Python OGR – Export Feature Layer to CSV with WKT Geometries

ogrosgeopythonpython 3well-known-text

How can I read in a layer's data using the python osgeo/ogr library and then export the whole attribute table and an extra column with the geometries coded as WKT to a CSV format?

I know that this is possible using the ogr2ogr command-line function. The command to run from my terminal would be something like this:

ogr2ogr -overwrite -f CSV -lco GEOMETRY=AS_WKT -skipfailures "path\to\output.csv" "path\to\input.gdb" "input_layer_name"

The command above takes the "input_layer_name" layer from the input GDB and exports it to a CSV file containing all columns in the original attribute table and another column called WKT that contains geometries' WKTs.

But I'm not interested in using the ogr2ogr application. I'm trying to do this from within a Python script.
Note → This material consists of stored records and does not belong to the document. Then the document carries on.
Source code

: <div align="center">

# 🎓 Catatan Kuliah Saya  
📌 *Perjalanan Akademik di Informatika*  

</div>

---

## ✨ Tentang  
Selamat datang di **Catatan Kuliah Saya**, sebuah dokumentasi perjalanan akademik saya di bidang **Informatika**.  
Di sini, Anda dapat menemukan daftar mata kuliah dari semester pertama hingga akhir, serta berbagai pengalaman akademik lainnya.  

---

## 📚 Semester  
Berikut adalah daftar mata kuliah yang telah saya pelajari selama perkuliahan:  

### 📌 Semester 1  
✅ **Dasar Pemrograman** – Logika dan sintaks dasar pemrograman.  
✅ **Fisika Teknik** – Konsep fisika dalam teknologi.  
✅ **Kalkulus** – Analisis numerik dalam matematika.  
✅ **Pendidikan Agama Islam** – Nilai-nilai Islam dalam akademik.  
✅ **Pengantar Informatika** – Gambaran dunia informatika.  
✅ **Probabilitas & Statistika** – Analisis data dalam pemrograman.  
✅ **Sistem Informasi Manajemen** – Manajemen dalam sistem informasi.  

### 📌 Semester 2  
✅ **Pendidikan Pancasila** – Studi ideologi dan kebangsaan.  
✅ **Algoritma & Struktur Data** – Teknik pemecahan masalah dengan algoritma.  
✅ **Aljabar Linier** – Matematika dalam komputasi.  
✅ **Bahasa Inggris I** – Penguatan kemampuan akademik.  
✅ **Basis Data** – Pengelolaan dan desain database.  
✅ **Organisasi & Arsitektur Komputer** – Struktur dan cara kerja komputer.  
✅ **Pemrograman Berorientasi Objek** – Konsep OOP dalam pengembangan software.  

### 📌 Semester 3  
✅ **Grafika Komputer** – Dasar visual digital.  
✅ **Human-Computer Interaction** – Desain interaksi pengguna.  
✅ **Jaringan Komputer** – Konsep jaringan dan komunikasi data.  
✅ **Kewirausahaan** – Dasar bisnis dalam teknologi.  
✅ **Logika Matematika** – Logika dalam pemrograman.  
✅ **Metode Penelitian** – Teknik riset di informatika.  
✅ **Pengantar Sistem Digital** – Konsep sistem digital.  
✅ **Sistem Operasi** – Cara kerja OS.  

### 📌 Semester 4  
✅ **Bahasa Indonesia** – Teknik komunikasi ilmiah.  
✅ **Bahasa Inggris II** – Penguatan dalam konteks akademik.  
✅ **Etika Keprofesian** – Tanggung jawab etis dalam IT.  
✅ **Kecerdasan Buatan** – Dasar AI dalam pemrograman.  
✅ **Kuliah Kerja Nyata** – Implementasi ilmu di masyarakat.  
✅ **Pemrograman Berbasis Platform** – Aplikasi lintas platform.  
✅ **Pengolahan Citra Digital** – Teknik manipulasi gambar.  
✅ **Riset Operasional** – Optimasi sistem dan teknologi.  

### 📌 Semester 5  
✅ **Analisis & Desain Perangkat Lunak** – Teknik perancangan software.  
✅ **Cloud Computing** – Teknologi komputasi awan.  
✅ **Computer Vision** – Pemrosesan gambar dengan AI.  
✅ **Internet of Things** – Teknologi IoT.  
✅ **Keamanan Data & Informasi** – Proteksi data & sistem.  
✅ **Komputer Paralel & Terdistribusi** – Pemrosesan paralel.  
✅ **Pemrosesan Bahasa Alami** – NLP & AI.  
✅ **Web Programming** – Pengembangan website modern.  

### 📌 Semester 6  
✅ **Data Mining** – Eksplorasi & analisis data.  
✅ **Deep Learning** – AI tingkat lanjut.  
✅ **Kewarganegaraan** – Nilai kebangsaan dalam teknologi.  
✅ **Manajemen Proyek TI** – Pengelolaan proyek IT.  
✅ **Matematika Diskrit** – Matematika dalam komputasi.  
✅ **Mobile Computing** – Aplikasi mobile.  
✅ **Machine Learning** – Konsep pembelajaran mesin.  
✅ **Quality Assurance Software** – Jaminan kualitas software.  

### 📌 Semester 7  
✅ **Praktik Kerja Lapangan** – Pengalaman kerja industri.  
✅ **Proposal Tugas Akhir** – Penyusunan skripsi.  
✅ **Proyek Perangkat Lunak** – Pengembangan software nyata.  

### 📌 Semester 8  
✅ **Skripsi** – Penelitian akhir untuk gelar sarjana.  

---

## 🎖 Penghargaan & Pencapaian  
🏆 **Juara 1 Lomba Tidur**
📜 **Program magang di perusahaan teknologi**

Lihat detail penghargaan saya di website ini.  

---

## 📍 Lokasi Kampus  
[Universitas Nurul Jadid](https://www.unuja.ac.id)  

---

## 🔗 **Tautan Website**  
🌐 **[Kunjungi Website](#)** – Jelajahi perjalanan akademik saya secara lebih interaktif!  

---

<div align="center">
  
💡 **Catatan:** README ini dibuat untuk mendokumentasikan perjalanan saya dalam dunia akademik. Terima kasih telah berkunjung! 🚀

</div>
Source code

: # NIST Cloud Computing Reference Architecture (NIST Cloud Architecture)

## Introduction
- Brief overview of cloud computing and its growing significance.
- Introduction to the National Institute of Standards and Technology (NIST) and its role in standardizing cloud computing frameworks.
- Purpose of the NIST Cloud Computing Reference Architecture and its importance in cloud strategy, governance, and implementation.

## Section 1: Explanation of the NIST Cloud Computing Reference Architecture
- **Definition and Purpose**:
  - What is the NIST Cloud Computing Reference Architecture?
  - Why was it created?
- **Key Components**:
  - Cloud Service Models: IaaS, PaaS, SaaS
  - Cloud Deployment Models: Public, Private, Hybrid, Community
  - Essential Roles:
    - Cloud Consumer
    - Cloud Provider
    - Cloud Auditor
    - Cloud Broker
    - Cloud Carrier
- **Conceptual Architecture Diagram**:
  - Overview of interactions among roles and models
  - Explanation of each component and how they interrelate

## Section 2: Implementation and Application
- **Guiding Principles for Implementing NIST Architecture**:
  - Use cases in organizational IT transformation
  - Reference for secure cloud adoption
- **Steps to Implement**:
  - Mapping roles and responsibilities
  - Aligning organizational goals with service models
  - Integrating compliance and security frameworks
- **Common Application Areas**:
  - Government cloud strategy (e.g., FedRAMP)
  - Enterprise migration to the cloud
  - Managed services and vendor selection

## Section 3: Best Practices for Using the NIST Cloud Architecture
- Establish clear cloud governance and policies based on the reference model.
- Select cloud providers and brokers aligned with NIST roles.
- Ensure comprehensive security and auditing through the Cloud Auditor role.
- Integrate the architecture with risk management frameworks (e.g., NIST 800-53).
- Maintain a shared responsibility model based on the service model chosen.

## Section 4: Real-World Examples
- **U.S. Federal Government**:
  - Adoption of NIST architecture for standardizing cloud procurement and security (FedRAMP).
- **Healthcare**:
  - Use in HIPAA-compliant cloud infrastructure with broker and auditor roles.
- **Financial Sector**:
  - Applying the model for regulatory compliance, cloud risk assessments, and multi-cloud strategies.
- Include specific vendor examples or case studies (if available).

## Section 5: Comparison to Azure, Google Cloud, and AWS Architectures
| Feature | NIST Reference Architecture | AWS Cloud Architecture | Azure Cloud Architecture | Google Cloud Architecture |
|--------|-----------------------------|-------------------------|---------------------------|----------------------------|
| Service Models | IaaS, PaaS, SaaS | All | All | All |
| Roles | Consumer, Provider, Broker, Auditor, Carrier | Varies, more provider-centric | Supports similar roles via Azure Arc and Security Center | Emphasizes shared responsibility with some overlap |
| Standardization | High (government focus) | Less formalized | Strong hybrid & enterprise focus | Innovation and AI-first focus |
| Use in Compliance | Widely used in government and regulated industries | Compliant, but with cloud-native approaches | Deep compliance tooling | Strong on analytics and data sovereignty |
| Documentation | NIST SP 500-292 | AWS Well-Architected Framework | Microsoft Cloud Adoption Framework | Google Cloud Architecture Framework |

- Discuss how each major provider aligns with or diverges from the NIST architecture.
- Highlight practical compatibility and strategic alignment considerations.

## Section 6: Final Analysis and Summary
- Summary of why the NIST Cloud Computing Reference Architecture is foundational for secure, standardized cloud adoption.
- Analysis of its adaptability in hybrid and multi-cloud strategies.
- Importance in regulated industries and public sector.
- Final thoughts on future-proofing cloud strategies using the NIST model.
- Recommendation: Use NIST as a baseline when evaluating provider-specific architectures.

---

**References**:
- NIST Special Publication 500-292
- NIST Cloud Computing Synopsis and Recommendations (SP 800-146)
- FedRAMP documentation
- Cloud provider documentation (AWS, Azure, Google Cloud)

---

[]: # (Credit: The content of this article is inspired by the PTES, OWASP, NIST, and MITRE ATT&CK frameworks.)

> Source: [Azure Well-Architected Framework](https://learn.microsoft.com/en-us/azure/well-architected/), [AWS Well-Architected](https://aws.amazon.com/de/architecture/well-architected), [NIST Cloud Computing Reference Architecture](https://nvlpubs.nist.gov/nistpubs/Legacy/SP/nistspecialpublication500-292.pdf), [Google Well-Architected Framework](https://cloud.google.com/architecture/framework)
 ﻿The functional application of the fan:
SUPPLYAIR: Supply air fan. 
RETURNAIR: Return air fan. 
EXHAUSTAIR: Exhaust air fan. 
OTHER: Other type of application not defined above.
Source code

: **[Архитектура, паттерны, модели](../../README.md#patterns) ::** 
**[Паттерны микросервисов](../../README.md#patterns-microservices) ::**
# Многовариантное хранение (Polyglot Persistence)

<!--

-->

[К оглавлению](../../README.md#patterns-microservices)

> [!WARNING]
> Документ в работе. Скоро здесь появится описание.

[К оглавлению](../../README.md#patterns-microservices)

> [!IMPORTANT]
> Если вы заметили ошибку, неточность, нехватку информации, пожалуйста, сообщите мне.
Sadly, using python's subprocess library to run the command above from inside Python is not an option here.

I've cobbled up a script that almost does what I need, but it still has a few issues:

import os 
from osgeo import ogr

# Use OGR specific exceptions
ogr.UseExceptions()

# Definitions for input file name and layer name
inDriverName = 'OpenFileGDB'
inGDBPath = 'path/to/input.gdb'
inLayerName = 'input_layer_name'

inDriver = ogr.GetDriverByName(inDriverName)
inDataSource = inDriver.Open(inGDBPath, 0)
inLayer = inDataSource.GetLayerByName(inLayerName)
inLayerIDColname = inLayer.GetFIDColumn()


# Name of the new CSV
outFile = "path/to/output.csv"
outLayerName = inLayerName + '_wkt'
outWKTColName = 'WKT'

outDriver = ogr.GetDriverByName("CSV")

# Remove output output CSV if it already exists
if os.path.exists(outFile):
    outDriver.DeleteDataSource(outFile)

# Create the output CSV
outDataSource = outDriver.CreateDataSource(outFile)
outLayer = outDataSource.CreateLayer(outLayerName)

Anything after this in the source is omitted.